Pero mejor dejo el teatro de los mocos y los llantos, motivo de risas y regocijo de los padres parapetados tras las cámaras de fotos y de vídeo, y sigo donde estaba..., en aquella casa en penumbra por la que la voz se extendió como una alfombra que se desenrolla al llegar los primeros fríos: mullida y acogedora.

Ignoraba si alguien, desde alguna habitación, respondería a aquella pregunta, pero pasaron los minutos y no me pareció que el llamado Silverio acabara confirmando su presencia. Cuando llegué a lo que parecía el salón principal de la vivienda y volví la vista hacia el pasillo por el que había llegado hasta allí, caí en la cuenta de que la distribución de los espacios me era familiar, como si ya hubiese estado antes en esa casa a la que acababa de llegar desde mi percha.

—¿Eres tú, Silverio? Mira que te gusta jugar, traviesillo...

¿Me estaba confundiendo con alguien? ¿Quién hablaba, además? La voz parecía de una persona mayor, muy mayor, mucho más que mis padres e incluso que mis abuelos... Me llegó como si fuera una voz con dos siglos, por lo menos. Y no sabía aún desde dónde me llegaba. La oí con nitidez, eso sí, pero no lograba determinar el sitio exacto de donde provenía. ¿Me la estaba imaginando yo?

De repente se me ocurrió que ese Silverio quizás fuera un gato. A las personas mayores les gustan los gatos, porque son tranquilos, independientes y no hay que bajarlos a la calle, a diferencia de lo que pasa con los perros, y también porque se les suben en el regazo, les calientan el vientre y se dejan acariciar con pasmosa tranquilidad.
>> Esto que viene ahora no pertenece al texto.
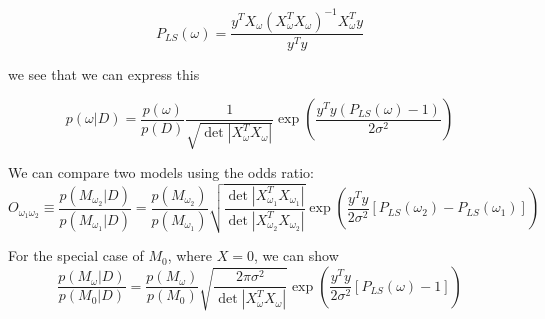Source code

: \documentclass[12pt,pdftex]{article}
\begin{document}
\begin{equation}
  P_{LS}(\omega) = \frac{y^TX_\omega(X_\omega^TX_\omega)^{-1}X_\omega^Ty}{y^Ty}
\end{equation}

we see that we can express this

\begin{equation}
  p(\omega|D) = \frac{p(\omega)}{p(D)}\frac{1}{\sqrt{\det|X_\omega^TX_\omega|}}
  \exp\left(\frac{y^Ty(P_{LS}(\omega) - 1)}{2\sigma^2}\right)
\end{equation}

We can compare two models using the odds ratio:
\begin{equation}
  O_{\omega_1\omega_2} \equiv \frac{p(M_{\omega_2}|D)}{p(M_{\omega_1}|D)}
  =\frac{p(M_{\omega_2})}{p(M_{\omega_1})}\sqrt{\frac{\det|X_{\omega_1}^TX_{\omega_1}|}{\det|X_{\omega_2}^TX_{\omega_2}|}}\exp\left(\frac{y^Ty}{2\sigma^2}\left[P_{LS}(\omega_2) - P_{LS}(\omega_1)\right]\right)
\end{equation}

For the special case of $M_0$, where $X = 0$, we can show
\begin{equation}
\frac{p(M_{\omega}|D)}{p(M_0|D)} =
\frac{p(M_{\omega})}{p(M_0)}\sqrt{\frac{2\pi\sigma^2}{\det|X_\omega^TX_\omega|}}\exp\left(\frac{y^Ty}{2\sigma^2}\left[P_{LS}(\omega) - 1\right]\right)
\end{equation}
\end{document}
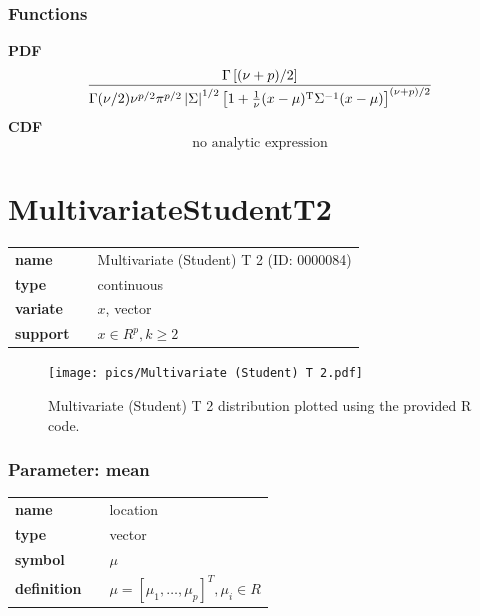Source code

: \documentclass{article}
\begin{document}
\subsubsection*{Functions}

\smallskip \noindent \hspace{.2cm} \textbf{PDF} 
\begin{equation*}\frac{\Gamma\left[(\nu+p)/2\right]}{\Gamma(\nu/2)\nu^{p/2}\pi^{p/2}\left|\Sigma\right|^{1/2}\left[1+\frac{1}{\nu}(x-\mu)^{\rm T}\Sigma^{-1}(x-\mu)\right]^{(\nu+p)/2}}\end{equation*}
\smallskip \noindent \hspace{.2cm} \textbf{CDF} 
\begin{equation*}\text{no analytic expression}\end{equation*}
\smallskip\section*{MultivariateStudentT2} 

  \bigskip 

\begin{tabular}{p{2cm}cl}
\textbf{name} & & Multivariate (Student) T 2 (ID: 0000084)\\ 
 
\textbf{type} & & continuous \\ 

\textbf{variate} & & $x$, vector \\ 

\textbf{support} & & $x \in R^p, k\geq 2$
\end{tabular}

\begin{figure}[ht!]
\centering
  \texttt{[image: pics/Multivariate (Student) T 2.pdf]}
 \caption{Multivariate (Student) T 2 distribution plotted using the provided R code.}
 \label{fig:Multivariate (Student) T 2}
\end{figure}

\subsubsection*{Parameter: mean}

\noindent\begin{tabular}{p{2cm}cl}
\textbf{name} & & location \\
\textbf{type} & & vector \\
\textbf{symbol} & & $\mu$  \\
\textbf{definition} & & $\mu = [\mu_1, \dots, \mu_p]^T, \mu_i \in R$
\end{tabular}
\end{document}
Instintivamente busqué, en la oscuridad del pasillo al que había vuelto, el brillo de los ojos gatunos, pues, si se trataba de un gato, seguro que andábamos los dos por la casa, esquivándonos en silencio. ¡Quién podía saber si en ese mismo momento de la ocurrencia no estaría el gato Silverio justo detrás de mí! Me volví como el rayo, pero no lo descubrí. Nunca había disfrutado del jugo d’scondit con un gato e ignoraba si los tales eran o no aficionados a él, pero, por lo que luego la vida me enseñó, sólo los gatos, entre los animales, son capaces de practicarlo. Está en su instinto, desaparecer, perderse, ocultarse. Descubren scondrijos insospechados y sólo los abandonan por otros aún más recónditos, donde nadie los moleste ni los gobierne. La posibilidad de que el gato fuera negro añadía, además, una dificultad insuperable. Al margen del oscuro y nefasto augurio que ello representaba, claro está...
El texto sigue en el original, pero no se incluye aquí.